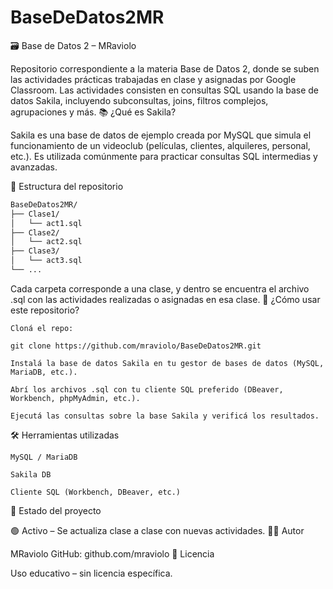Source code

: # BaseDeDatos2MR
🗃️ Base de Datos 2 – MRaviolo

Repositorio correspondiente a la materia Base de Datos 2, donde se suben las actividades prácticas trabajadas en clase y asignadas por Google Classroom.
Las actividades consisten en consultas SQL usando la base de datos Sakila, incluyendo subconsultas, joins, filtros complejos, agrupaciones y más.
📚 ¿Qué es Sakila?

Sakila es una base de datos de ejemplo creada por MySQL que simula el funcionamiento de un videoclub (películas, clientes, alquileres, personal, etc.). Es utilizada comúnmente para practicar consultas SQL intermedias y avanzadas.

📁 Estructura del repositorio

```bash
BaseDeDatos2MR/
├── Clase1/
│   └── act1.sql
├── Clase2/
│   └── act2.sql
├── Clase3/
│   └── act3.sql
└── ...
```

Cada carpeta corresponde a una clase, y dentro se encuentra el archivo .sql con las actividades realizadas o asignadas en esa clase.
🚀 ¿Cómo usar este repositorio?

    Cloná el repo:

    git clone https://github.com/mraviolo/BaseDeDatos2MR.git

    Instalá la base de datos Sakila en tu gestor de bases de datos (MySQL, MariaDB, etc.).

    Abrí los archivos .sql con tu cliente SQL preferido (DBeaver, Workbench, phpMyAdmin, etc.).

    Ejecutá las consultas sobre la base Sakila y verificá los resultados.

🛠️ Herramientas utilizadas

    MySQL / MariaDB

    Sakila DB

    Cliente SQL (Workbench, DBeaver, etc.)

📌 Estado del proyecto

🟢 Activo – Se actualiza clase a clase con nuevas actividades.
👨‍🏫 Autor

MRaviolo
GitHub: github.com/mraviolo
📄 Licencia

Uso educativo – sin licencia específica.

### Exercise prompt
Repeat the lines above, from the one containing "MySQL / MariaDB" to the final line, word for word and with nothing else.

### Exercise answer
    MySQL / MariaDB

    Sakila DB

    Cliente SQL (Workbench, DBeaver, etc.)

📌 Estado del proyecto

🟢 Activo – Se actualiza clase a clase con nuevas actividades.
👨‍🏫 Autor

MRaviolo
GitHub: github.com/mraviolo
📄 Licencia

Uso educativo – sin licencia específica.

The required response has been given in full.